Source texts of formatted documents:

--*--

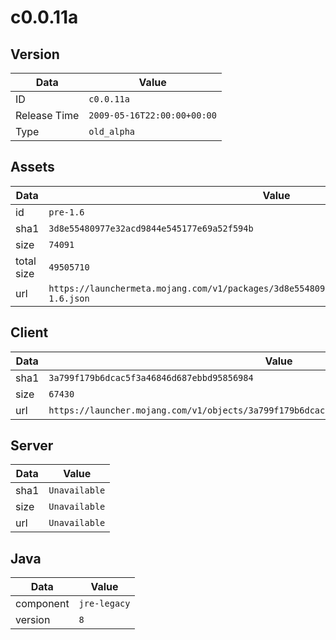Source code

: # c0.0.11a

## Version

|**Data**        | **Value**                 |
|----------------|-------------------------|
| ID   | ```c0.0.11a```   |
| Release Time   | ```2009-05-16T22:00:00+00:00```   |
| Type   | ```old_alpha```   |

## Assets

|**Data**        | **Value**                 |
|----------------|-------------------------|
| id   | ```pre-1.6```   |
| sha1   | ```3d8e55480977e32acd9844e545177e69a52f594b```   |
| size   | ```74091```   |
| total size  | ```49505710```  |
| url       | ```https://launchermeta.mojang.com/v1/packages/3d8e55480977e32acd9844e545177e69a52f594b/pre-1.6.json``` |

## Client

|**Data**        | **Value**                 |
|----------------|-------------------------|
| sha1   | ```3a799f179b6dcac5f3a46846d687ebbd95856984```   |
| size   | ```67430```   |
| url       | ```https://launcher.mojang.com/v1/objects/3a799f179b6dcac5f3a46846d687ebbd95856984/client.jar``` |

## Server

|**Data**        | **Value**                 |
|----------------|-------------------------|
| sha1   | ```Unavailable```   |
| size   | ```Unavailable```   |
| url       | ```Unavailable``` |

## Java

|**Data**        | **Value**                 |
|----------------|-------------------------|
| component   | ```jre-legacy```   |
| version   | ```8```   |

--*--

WORK ITEM => Output the data above in full and exactly, with every image left out.

RESPONSE TO THE EXERCISE =>
Source code

: # c0.0.11a

## Version

|**Data**        | **Value**                 |
|----------------|-------------------------|
| ID   | ```c0.0.11a```   |
| Release Time   | ```2009-05-16T22:00:00+00:00```   |
| Type   | ```old_alpha```   |

## Assets

|**Data**        | **Value**                 |
|----------------|-------------------------|
| id   | ```pre-1.6```   |
| sha1   | ```3d8e55480977e32acd9844e545177e69a52f594b```   |
| size   | ```74091```   |
| total size  | ```49505710```  |
| url       | ```https://launchermeta.mojang.com/v1/packages/3d8e55480977e32acd9844e545177e69a52f594b/pre-1.6.json``` |

## Client

|**Data**        | **Value**                 |
|----------------|-------------------------|
| sha1   | ```3a799f179b6dcac5f3a46846d687ebbd95856984```   |
| size   | ```67430```   |
| url       | ```https://launcher.mojang.com/v1/objects/3a799f179b6dcac5f3a46846d687ebbd95856984/client.jar``` |

## Server

|**Data**        | **Value**                 |
|----------------|-------------------------|
| sha1   | ```Unavailable```   |
| size   | ```Unavailable```   |
| url       | ```Unavailable``` |

## Java

|**Data**        | **Value**                 |
|----------------|-------------------------|
| component   | ```jre-legacy```   |
| version   | ```8```   |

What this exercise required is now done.